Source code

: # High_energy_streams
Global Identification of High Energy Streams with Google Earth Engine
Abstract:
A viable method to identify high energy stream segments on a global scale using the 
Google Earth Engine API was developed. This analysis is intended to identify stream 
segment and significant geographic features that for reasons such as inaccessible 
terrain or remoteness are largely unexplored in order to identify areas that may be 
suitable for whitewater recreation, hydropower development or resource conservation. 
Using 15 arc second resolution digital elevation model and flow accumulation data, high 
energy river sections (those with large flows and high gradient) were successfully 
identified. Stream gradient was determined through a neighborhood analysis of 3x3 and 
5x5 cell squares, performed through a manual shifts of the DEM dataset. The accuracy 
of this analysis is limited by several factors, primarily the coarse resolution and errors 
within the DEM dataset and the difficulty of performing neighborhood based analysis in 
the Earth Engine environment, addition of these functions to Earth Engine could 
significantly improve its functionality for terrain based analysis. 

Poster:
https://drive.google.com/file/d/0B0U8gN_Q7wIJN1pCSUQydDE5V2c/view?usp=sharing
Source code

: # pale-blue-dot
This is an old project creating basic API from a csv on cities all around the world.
* * * * *
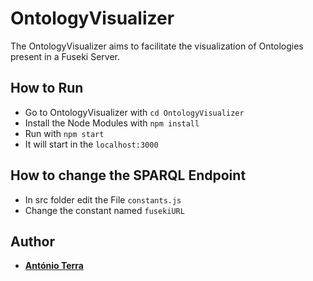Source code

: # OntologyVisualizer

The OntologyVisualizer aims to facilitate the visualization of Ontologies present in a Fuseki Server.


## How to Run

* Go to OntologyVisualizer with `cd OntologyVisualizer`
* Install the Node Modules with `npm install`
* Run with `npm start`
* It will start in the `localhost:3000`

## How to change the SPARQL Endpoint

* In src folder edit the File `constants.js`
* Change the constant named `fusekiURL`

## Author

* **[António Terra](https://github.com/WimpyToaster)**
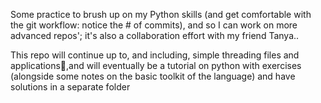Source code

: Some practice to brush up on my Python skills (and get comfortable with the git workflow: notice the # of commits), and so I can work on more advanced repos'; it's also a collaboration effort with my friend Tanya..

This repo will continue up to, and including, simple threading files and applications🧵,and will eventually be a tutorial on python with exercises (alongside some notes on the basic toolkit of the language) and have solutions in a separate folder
* * * * *
- WORK REQUIRED:
Your reply is to be an exact repeat of the listing above from the line holding "Install the Node" down to the line holding "This repo will", ends included, pictures excluded.

- ANSWER TO THIS TASK:
* Install the Node Modules with `npm install`
* Run with `npm start`
* It will start in the `localhost:3000`

## How to change the SPARQL Endpoint

* In src folder edit the File `constants.js`
* Change the constant named `fusekiURL`

## Author

* **[António Terra](https://github.com/WimpyToaster)**
Source code

: Some practice to brush up on my Python skills (and get comfortable with the git workflow: notice the # of commits), and so I can work on more advanced repos'; it's also a collaboration effort with my friend Tanya..

This repo will continue up to, and including, simple threading files and applications🧵,and will eventually be a tutorial on python with exercises (alongside some notes on the basic toolkit of the language) and have solutions in a separate folder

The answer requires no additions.